* _WORK INSTRUCTIONS_: Your response should consist of the entire listing, transcribed exactly, with every image left out.

* _DATA FOR THIS TASK_:

--------------------

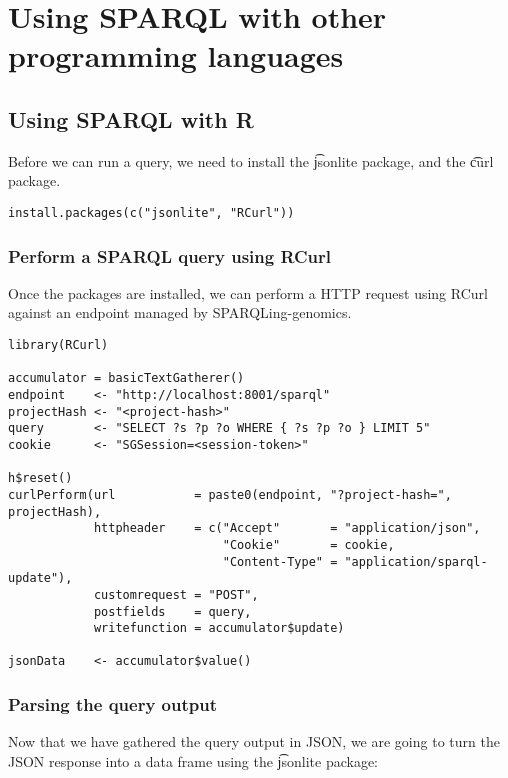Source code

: \chapter{Using SPARQL with other programming languages}
\label{chap:programming}

\section{Using SPARQL with R}

  Before we can run a query, we need to install the \t{jsonlite} package,
  and the \t{curl} package.

\begin{siderules}
\begin{verbatim}
install.packages(c("jsonlite", "RCurl"))
\end{verbatim}
\end{siderules}

\subsection{Perform a SPARQL query using RCurl}

  Once the packages are installed, we can perform a HTTP request using RCurl
  against an endpoint managed by SPARQLing-genomics.

\begin{siderules}
\begin{verbatim}
library(RCurl)

accumulator = basicTextGatherer()
endpoint    <- "http://localhost:8001/sparql"
projectHash <- "<project-hash>"
query       <- "SELECT ?s ?p ?o WHERE { ?s ?p ?o } LIMIT 5"
cookie      <- "SGSession=<session-token>"

h$reset()
curlPerform(url           = paste0(endpoint, "?project-hash=", projectHash),
            httpheader    = c("Accept"       = "application/json",
                              "Cookie"       = cookie,
                              "Content-Type" = "application/sparql-update"),
            customrequest = "POST",
            postfields    = query,
            writefunction = accumulator$update)

jsonData    <- accumulator$value()
\end{verbatim}
\end{siderules}

\subsection{Parsing the query output}
  Now that we have gathered the query output in JSON, we are going to turn
  the JSON response into a data frame using the \t{jsonlite} package:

--------------------

* _RESULT OF THIS TASK_:
Source code

: \chapter{Using SPARQL with other programming languages}
\label{chap:programming}

\section{Using SPARQL with R}

  Before we can run a query, we need to install the \t{jsonlite} package,
  and the \t{curl} package.

\begin{siderules}
\begin{verbatim}
install.packages(c("jsonlite", "RCurl"))
\end{verbatim}
\end{siderules}

\subsection{Perform a SPARQL query using RCurl}

  Once the packages are installed, we can perform a HTTP request using RCurl
  against an endpoint managed by SPARQLing-genomics.

\begin{siderules}
\begin{verbatim}
library(RCurl)

accumulator = basicTextGatherer()
endpoint    <- "http://localhost:8001/sparql"
projectHash <- "<project-hash>"
query       <- "SELECT ?s ?p ?o WHERE { ?s ?p ?o } LIMIT 5"
cookie      <- "SGSession=<session-token>"

h$reset()
curlPerform(url           = paste0(endpoint, "?project-hash=", projectHash),
            httpheader    = c("Accept"       = "application/json",
                              "Cookie"       = cookie,
                              "Content-Type" = "application/sparql-update"),
            customrequest = "POST",
            postfields    = query,
            writefunction = accumulator$update)

jsonData    <- accumulator$value()
\end{verbatim}
\end{siderules}

\subsection{Parsing the query output}
  Now that we have gathered the query output in JSON, we are going to turn
  the JSON response into a data frame using the \t{jsonlite} package:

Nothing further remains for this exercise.